(Dataset entries)
+++
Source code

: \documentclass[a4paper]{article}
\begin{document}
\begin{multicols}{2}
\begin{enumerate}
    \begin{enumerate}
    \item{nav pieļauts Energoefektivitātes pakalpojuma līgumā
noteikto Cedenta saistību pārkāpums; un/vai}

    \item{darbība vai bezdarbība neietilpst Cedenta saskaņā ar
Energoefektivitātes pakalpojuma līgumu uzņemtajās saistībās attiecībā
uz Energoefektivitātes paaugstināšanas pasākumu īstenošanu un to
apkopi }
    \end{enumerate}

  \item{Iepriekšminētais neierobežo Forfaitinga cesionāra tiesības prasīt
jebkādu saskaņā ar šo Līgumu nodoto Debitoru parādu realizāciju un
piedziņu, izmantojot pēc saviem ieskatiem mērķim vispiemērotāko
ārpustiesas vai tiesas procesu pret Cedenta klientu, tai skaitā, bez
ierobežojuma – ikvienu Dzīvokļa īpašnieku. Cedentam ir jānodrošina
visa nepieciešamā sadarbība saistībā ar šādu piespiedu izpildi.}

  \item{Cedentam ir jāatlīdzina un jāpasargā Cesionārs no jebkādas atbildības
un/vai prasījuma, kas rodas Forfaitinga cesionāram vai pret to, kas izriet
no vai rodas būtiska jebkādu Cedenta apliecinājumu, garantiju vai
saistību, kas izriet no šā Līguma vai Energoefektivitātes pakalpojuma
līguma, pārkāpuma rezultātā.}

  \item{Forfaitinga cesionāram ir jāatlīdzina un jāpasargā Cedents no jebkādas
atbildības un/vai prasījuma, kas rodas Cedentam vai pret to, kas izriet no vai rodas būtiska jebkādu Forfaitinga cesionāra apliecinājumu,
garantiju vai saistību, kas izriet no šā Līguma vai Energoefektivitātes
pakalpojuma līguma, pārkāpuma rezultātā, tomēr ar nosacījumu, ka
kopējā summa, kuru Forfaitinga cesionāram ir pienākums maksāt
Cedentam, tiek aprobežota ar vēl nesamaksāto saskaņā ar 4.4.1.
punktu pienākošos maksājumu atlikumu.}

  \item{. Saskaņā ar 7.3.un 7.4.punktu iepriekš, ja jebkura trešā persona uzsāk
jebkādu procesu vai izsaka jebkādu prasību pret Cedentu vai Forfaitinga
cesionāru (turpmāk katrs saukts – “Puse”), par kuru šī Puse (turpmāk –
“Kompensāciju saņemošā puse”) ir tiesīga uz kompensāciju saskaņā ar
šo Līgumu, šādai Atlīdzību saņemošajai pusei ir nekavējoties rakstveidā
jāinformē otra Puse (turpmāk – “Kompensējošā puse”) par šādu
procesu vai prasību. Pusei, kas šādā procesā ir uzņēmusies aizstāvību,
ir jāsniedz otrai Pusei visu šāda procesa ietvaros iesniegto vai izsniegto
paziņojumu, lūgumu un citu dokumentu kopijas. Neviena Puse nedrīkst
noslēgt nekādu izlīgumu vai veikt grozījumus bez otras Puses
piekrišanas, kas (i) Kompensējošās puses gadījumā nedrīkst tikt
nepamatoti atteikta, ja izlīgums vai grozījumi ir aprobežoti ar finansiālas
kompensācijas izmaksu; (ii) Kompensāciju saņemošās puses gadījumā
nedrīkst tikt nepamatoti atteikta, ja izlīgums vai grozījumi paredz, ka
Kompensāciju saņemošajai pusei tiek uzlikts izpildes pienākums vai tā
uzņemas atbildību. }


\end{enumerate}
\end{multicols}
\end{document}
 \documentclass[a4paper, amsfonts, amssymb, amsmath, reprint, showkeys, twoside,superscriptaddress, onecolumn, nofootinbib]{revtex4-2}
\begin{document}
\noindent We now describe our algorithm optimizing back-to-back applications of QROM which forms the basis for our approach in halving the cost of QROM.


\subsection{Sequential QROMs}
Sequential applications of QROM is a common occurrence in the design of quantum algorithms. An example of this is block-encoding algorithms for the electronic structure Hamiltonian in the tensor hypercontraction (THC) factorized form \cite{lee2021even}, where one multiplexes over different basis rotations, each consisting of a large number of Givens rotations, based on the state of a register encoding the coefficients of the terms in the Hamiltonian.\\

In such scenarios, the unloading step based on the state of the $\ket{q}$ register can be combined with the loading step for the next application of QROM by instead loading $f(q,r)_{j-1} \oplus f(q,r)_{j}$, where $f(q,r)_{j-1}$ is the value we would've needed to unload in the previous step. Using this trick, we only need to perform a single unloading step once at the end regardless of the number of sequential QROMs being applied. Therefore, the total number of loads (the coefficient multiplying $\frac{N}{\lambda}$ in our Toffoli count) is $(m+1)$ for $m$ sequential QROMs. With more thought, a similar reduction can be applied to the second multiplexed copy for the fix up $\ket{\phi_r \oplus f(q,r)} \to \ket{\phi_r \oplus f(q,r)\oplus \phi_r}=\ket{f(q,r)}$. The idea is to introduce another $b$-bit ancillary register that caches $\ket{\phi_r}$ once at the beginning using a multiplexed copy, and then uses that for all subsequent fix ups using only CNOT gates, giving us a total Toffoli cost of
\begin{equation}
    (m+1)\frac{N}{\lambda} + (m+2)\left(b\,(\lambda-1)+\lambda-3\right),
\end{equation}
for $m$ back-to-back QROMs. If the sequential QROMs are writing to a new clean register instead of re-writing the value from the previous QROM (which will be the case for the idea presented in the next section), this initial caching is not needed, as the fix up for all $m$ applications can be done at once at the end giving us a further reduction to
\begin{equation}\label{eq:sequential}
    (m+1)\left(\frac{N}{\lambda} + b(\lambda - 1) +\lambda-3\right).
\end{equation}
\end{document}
+++
▶ [THE TASK]: Set down the records again in full. Match them exactly.

▶ [ANSWER TO THIS EXERCISE]:
Source code

: \documentclass[a4paper]{article}
\begin{document}
\begin{multicols}{2}
\begin{enumerate}
    \begin{enumerate}
    \item{nav pieļauts Energoefektivitātes pakalpojuma līgumā
noteikto Cedenta saistību pārkāpums; un/vai}

    \item{darbība vai bezdarbība neietilpst Cedenta saskaņā ar
Energoefektivitātes pakalpojuma līgumu uzņemtajās saistībās attiecībā
uz Energoefektivitātes paaugstināšanas pasākumu īstenošanu un to
apkopi }
    \end{enumerate}

  \item{Iepriekšminētais neierobežo Forfaitinga cesionāra tiesības prasīt
jebkādu saskaņā ar šo Līgumu nodoto Debitoru parādu realizāciju un
piedziņu, izmantojot pēc saviem ieskatiem mērķim vispiemērotāko
ārpustiesas vai tiesas procesu pret Cedenta klientu, tai skaitā, bez
ierobežojuma – ikvienu Dzīvokļa īpašnieku. Cedentam ir jānodrošina
visa nepieciešamā sadarbība saistībā ar šādu piespiedu izpildi.}

  \item{Cedentam ir jāatlīdzina un jāpasargā Cesionārs no jebkādas atbildības
un/vai prasījuma, kas rodas Forfaitinga cesionāram vai pret to, kas izriet
no vai rodas būtiska jebkādu Cedenta apliecinājumu, garantiju vai
saistību, kas izriet no šā Līguma vai Energoefektivitātes pakalpojuma
līguma, pārkāpuma rezultātā.}

  \item{Forfaitinga cesionāram ir jāatlīdzina un jāpasargā Cedents no jebkādas
atbildības un/vai prasījuma, kas rodas Cedentam vai pret to, kas izriet no vai rodas būtiska jebkādu Forfaitinga cesionāra apliecinājumu,
garantiju vai saistību, kas izriet no šā Līguma vai Energoefektivitātes
pakalpojuma līguma, pārkāpuma rezultātā, tomēr ar nosacījumu, ka
kopējā summa, kuru Forfaitinga cesionāram ir pienākums maksāt
Cedentam, tiek aprobežota ar vēl nesamaksāto saskaņā ar 4.4.1.
punktu pienākošos maksājumu atlikumu.}

  \item{. Saskaņā ar 7.3.un 7.4.punktu iepriekš, ja jebkura trešā persona uzsāk
jebkādu procesu vai izsaka jebkādu prasību pret Cedentu vai Forfaitinga
cesionāru (turpmāk katrs saukts – “Puse”), par kuru šī Puse (turpmāk –
“Kompensāciju saņemošā puse”) ir tiesīga uz kompensāciju saskaņā ar
šo Līgumu, šādai Atlīdzību saņemošajai pusei ir nekavējoties rakstveidā
jāinformē otra Puse (turpmāk – “Kompensējošā puse”) par šādu
procesu vai prasību. Pusei, kas šādā procesā ir uzņēmusies aizstāvību,
ir jāsniedz otrai Pusei visu šāda procesa ietvaros iesniegto vai izsniegto
paziņojumu, lūgumu un citu dokumentu kopijas. Neviena Puse nedrīkst
noslēgt nekādu izlīgumu vai veikt grozījumus bez otras Puses
piekrišanas, kas (i) Kompensējošās puses gadījumā nedrīkst tikt
nepamatoti atteikta, ja izlīgums vai grozījumi ir aprobežoti ar finansiālas
kompensācijas izmaksu; (ii) Kompensāciju saņemošās puses gadījumā
nedrīkst tikt nepamatoti atteikta, ja izlīgums vai grozījumi paredz, ka
Kompensāciju saņemošajai pusei tiek uzlikts izpildes pienākums vai tā
uzņemas atbildību. }


\end{enumerate}
\end{multicols}
\end{document}
 \documentclass[a4paper, amsfonts, amssymb, amsmath, reprint, showkeys, twoside,superscriptaddress, onecolumn, nofootinbib]{revtex4-2}
\begin{document}
\noindent We now describe our algorithm optimizing back-to-back applications of QROM which forms the basis for our approach in halving the cost of QROM.


\subsection{Sequential QROMs}
Sequential applications of QROM is a common occurrence in the design of quantum algorithms. An example of this is block-encoding algorithms for the electronic structure Hamiltonian in the tensor hypercontraction (THC) factorized form \cite{lee2021even}, where one multiplexes over different basis rotations, each consisting of a large number of Givens rotations, based on the state of a register encoding the coefficients of the terms in the Hamiltonian.\\

In such scenarios, the unloading step based on the state of the $\ket{q}$ register can be combined with the loading step for the next application of QROM by instead loading $f(q,r)_{j-1} \oplus f(q,r)_{j}$, where $f(q,r)_{j-1}$ is the value we would've needed to unload in the previous step. Using this trick, we only need to perform a single unloading step once at the end regardless of the number of sequential QROMs being applied. Therefore, the total number of loads (the coefficient multiplying $\frac{N}{\lambda}$ in our Toffoli count) is $(m+1)$ for $m$ sequential QROMs. With more thought, a similar reduction can be applied to the second multiplexed copy for the fix up $\ket{\phi_r \oplus f(q,r)} \to \ket{\phi_r \oplus f(q,r)\oplus \phi_r}=\ket{f(q,r)}$. The idea is to introduce another $b$-bit ancillary register that caches $\ket{\phi_r}$ once at the beginning using a multiplexed copy, and then uses that for all subsequent fix ups using only CNOT gates, giving us a total Toffoli cost of
\begin{equation}
    (m+1)\frac{N}{\lambda} + (m+2)\left(b\,(\lambda-1)+\lambda-3\right),
\end{equation}
for $m$ back-to-back QROMs. If the sequential QROMs are writing to a new clean register instead of re-writing the value from the previous QROM (which will be the case for the idea presented in the next section), this initial caching is not needed, as the fix up for all $m$ applications can be done at once at the end giving us a further reduction to
\begin{equation}\label{eq:sequential}
    (m+1)\left(\frac{N}{\lambda} + b(\lambda - 1) +\lambda-3\right).
\end{equation}
\end{document}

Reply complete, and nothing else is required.